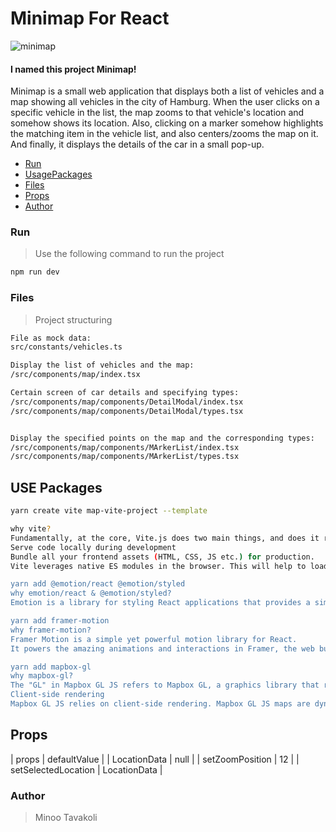 # Minimap For React

![minimap](https://imageupload.io/ib/tYll9Sh5MEQm18q_1691943250.png)

#### I named this project Minimap!

Minimap is a small web application that displays both a list of vehicles and a map showing all vehicles in the city of Hamburg.
When the user clicks on a specific vehicle in the list, the map zooms to that vehicle's location and somehow shows its location.
Also, clicking on a marker somehow highlights the matching item in the vehicle list, and also centers/zooms the map on it.
And finally, it displays the details of the car in a small pop-up.

- [Run](#Run)
- [UsagePackages](#UsePackages)
- [Files](#Files)
- [Props](#Props)
- [Author](#Author)

### Run

> Use the following command to run the project

```bash
npm run dev
```

### Files

> Project structuring

```bash
File as mock data:
src/constants/vehicles.ts

Display the list of vehicles and the map:
/src/components/map/index.tsx

Certain screen of car details and specifying types:
/src/components/map/components/DetailModal/index.tsx
/src/components/map/components/DetailModal/types.tsx


Display the specified points on the map and the corresponding types:
/src/components/map/components/MArkerList/index.tsx
/src/components/map/components/MArkerList/types.tsx
```

## USE Packages

```bash
yarn create vite map-vite-project --template

why vite?
Fundamentally, at the core, Vite.js does two main things, and does it really well:
Serve code locally during development
Bundle all your frontend assets (HTML, CSS, JS etc.) for production.
Vite leverages native ES modules in the browser. This will help to load your code instantly, no matter how large your module dependencies are or how large the application code has become. Vite also uses Hot Module Replacement (HMR). HMR accounts for the fast and effective part of Vite, as it watches for state changes in the application and adds and/or removes modules while the application is running without prompting a full reload of the application. What this means for the developers is you can see the changes you make to your code instantly right in your browser as you're coding.

yarn add @emotion/react @emotion/styled
why emotion/react & @emotion/styled?
Emotion is a library for styling React applications that provides a simple and efficient way to manage your styles. It allows you to write CSS in JavaScript and provides a flexible API for styling your components.

yarn add framer-motion
why framer-motion?
Framer Motion is a simple yet powerful motion library for React.
It powers the amazing animations and interactions in Framer, the web builder for creative pros. Zero code, maximum speed.

yarn add mapbox-gl
why mapbox-gl?
The "GL" in Mapbox GL JS refers to Mapbox GL, a graphics library that renders 2D and 3D Mapbox maps as dynamic visual graphics with OpenGL in any compatible web browser, without using additional plugins.
Client-side rendering
Mapbox GL JS relies on client-side rendering. Mapbox GL JS maps are dynamically rendered by combining vector tiles with style rules in the browser rather than on a server, which makes it possible to change the maps's style and displayed data in response to user interaction.
```

## Props

| props | defaultValue |
| LocationData | null |
| setZoomPosition | 12 |
| setSelectedLocation | LocationData |

### Author

> Minoo Tavakoli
══════
Exercise prompt:
If a line of the material contains the word "MArkerList", pick it out and copy it.

Written solution:
/src/components/map/components/MArkerList/index.tsx
/src/components/map/components/MArkerList/types.tsx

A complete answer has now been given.